• **Required work**
Your task is to transcribe each record exactly and to omit every image.
** Records to use follows **
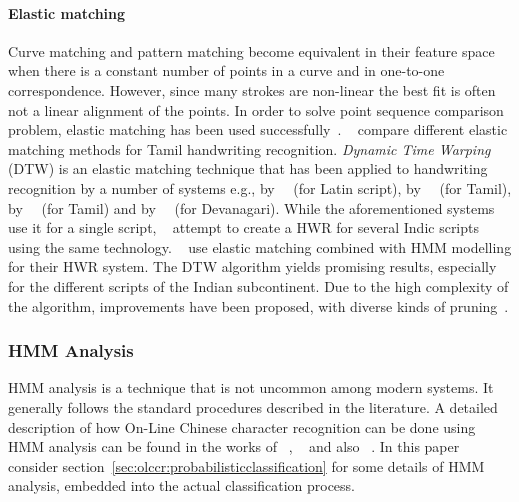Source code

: \paragraph{Elastic matching}
Curve matching and pattern matching become equivalent in their feature space
when there is a constant number of points in a curve and in one-to-one 
correspondence. However, since many strokes are non-linear the best fit is often
not a linear alignment of the points.
In order to solve point sequence comparison problem, elastic matching has 
been used successfully~.
~\citeyear{Joshi2004a} compare different elastic matching methods for Tamil 
handwriting recognition. \emph{Dynamic Time Warping} (DTW) is an elastic 
matching technique that has been applied to handwriting recognition by a number 
of systems e.g., by~~\citeyear{Vuori2001} (for Latin script), 
by~~\citeyear{Niels2004} (for Tamil), 
by~~\citeyear{Joshi2004b} (for Tamil) and 
by~~\citeyear{Joshi2005} (for Devanagari). 
While the aforementioned systems use it for a single script, 
~\citeyear{Bharath2009} attempt to create a HWR for several 
Indic scripts using the same technology. 
~\citeyear{BahlmannBurkhardt2004} use elastic 
matching combined with HMM modelling for their HWR system. 
The DTW algorithm yields promising results, 
especially for the different scripts of the Indian subcontinent.
Due to the high complexity of the algorithm, improvements have been proposed,
with diverse kinds of pruning~.

\subsubsection{HMM Analysis}
\label{sec:hmmanalysis}

HMM analysis is a technique that is not uncommon among modern systems.
It generally follows the standard procedures described in the literature.
A detailed description of how On-Line Chinese character recognition can be
done using HMM analysis can be found in the works of 
~\citeyear{Hu2000},
~\citeyear{Hu1996} and also 
~\citeyear{BahlmannBurkhardt2004}.
In this paper consider section~\ref{sec:olccr:probabilisticclassification} for
some details of HMM analysis, embedded into the actual classification process.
** End of Records to use **
• **Exercise answer**
Source code

: \paragraph{Elastic matching}
Curve matching and pattern matching become equivalent in their feature space
when there is a constant number of points in a curve and in one-to-one 
correspondence. However, since many strokes are non-linear the best fit is often
not a linear alignment of the points.
In order to solve point sequence comparison problem, elastic matching has 
been used successfully~.
~\citeyear{Joshi2004a} compare different elastic matching methods for Tamil 
handwriting recognition. \emph{Dynamic Time Warping} (DTW) is an elastic 
matching technique that has been applied to handwriting recognition by a number 
of systems e.g., by~~\citeyear{Vuori2001} (for Latin script), 
by~~\citeyear{Niels2004} (for Tamil), 
by~~\citeyear{Joshi2004b} (for Tamil) and 
by~~\citeyear{Joshi2005} (for Devanagari). 
While the aforementioned systems use it for a single script, 
~\citeyear{Bharath2009} attempt to create a HWR for several 
Indic scripts using the same technology. 
~\citeyear{BahlmannBurkhardt2004} use elastic 
matching combined with HMM modelling for their HWR system. 
The DTW algorithm yields promising results, 
especially for the different scripts of the Indian subcontinent.
Due to the high complexity of the algorithm, improvements have been proposed,
with diverse kinds of pruning~.

\subsubsection{HMM Analysis}
\label{sec:hmmanalysis}

HMM analysis is a technique that is not uncommon among modern systems.
It generally follows the standard procedures described in the literature.
A detailed description of how On-Line Chinese character recognition can be
done using HMM analysis can be found in the works of 
~\citeyear{Hu2000},
~\citeyear{Hu1996} and also 
~\citeyear{BahlmannBurkhardt2004}.
In this paper consider section~\ref{sec:olccr:probabilisticclassification} for
some details of HMM analysis, embedded into the actual classification process.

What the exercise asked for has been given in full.